According to a new study from Northwestern University lifelong musical experience has an impact on the aging process and that age-related delays in neural timing are not inevitable and can be avoided or offset with musical training. By measuring the automatic brain responses of younger and older musicians and non-musicians to speech sounds, researchers in Northwestern’s Auditory Neuroscience Laboratory discovered that older musicians had a distinct neural timing advantage.
“The older musicians not only outperformed their older non-musician counterparts, they encoded the sound stimuli as quickly and accurately as the younger non-musicians,” said Northwestern neuroscientist Nina Kraus, one of the study authors. “This reinforces the idea that how we actively experience sound over the course of our lives has a profound effect on how our nervous system functions.” The researchers’ findings suggest that you may be able to train the brain to avoid some aspects of hearing loss, even later in life.
Previous studies from Kraus’ Auditory Neuroscience Laboratory found that musical training may also offset losses in memory and difficulties hearing speech in noise, two common complaints of older adults.
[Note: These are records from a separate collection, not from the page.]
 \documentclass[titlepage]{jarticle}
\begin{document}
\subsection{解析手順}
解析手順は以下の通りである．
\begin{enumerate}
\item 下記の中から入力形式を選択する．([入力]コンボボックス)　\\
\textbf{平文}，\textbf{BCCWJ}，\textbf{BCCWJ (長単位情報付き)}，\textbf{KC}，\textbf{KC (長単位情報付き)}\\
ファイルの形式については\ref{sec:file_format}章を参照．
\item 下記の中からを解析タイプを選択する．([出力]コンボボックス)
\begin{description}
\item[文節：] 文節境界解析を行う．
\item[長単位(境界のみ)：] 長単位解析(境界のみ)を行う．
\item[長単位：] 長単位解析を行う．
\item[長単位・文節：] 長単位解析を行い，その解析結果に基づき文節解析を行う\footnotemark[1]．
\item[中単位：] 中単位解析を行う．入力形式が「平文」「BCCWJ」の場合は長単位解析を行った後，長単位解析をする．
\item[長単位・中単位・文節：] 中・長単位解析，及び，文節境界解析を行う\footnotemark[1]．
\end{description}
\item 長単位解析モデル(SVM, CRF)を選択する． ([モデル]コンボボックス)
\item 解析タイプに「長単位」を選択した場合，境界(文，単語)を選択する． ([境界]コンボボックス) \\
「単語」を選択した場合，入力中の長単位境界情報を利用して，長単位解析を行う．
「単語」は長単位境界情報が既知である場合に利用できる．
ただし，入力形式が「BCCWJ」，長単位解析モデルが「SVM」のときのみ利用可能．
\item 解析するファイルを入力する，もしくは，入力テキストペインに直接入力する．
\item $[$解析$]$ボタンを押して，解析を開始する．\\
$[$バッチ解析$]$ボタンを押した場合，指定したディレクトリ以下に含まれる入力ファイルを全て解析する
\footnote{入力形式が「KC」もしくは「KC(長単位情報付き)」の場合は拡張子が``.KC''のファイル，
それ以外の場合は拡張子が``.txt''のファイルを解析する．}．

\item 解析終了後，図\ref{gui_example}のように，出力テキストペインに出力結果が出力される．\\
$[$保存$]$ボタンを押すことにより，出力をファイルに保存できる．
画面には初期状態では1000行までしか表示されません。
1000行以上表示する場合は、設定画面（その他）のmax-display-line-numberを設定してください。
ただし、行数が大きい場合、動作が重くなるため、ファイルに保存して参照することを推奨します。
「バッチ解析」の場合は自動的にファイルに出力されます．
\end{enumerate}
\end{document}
The lab has been extensively studying the effects of musical experience on brain plasticity across the life span in normal and clinical populations, and in educational settings.
However, researchers say that their new findings don’t demonstrate that musicians have an advantage in every neural response to sound. What the study shows is that musical experience selectively affected the timing of sound elements that are important in distinguishing one consonant from another.
So if you’ve also wanted to play the piano or take up guitar, don’t put it off a moment longer.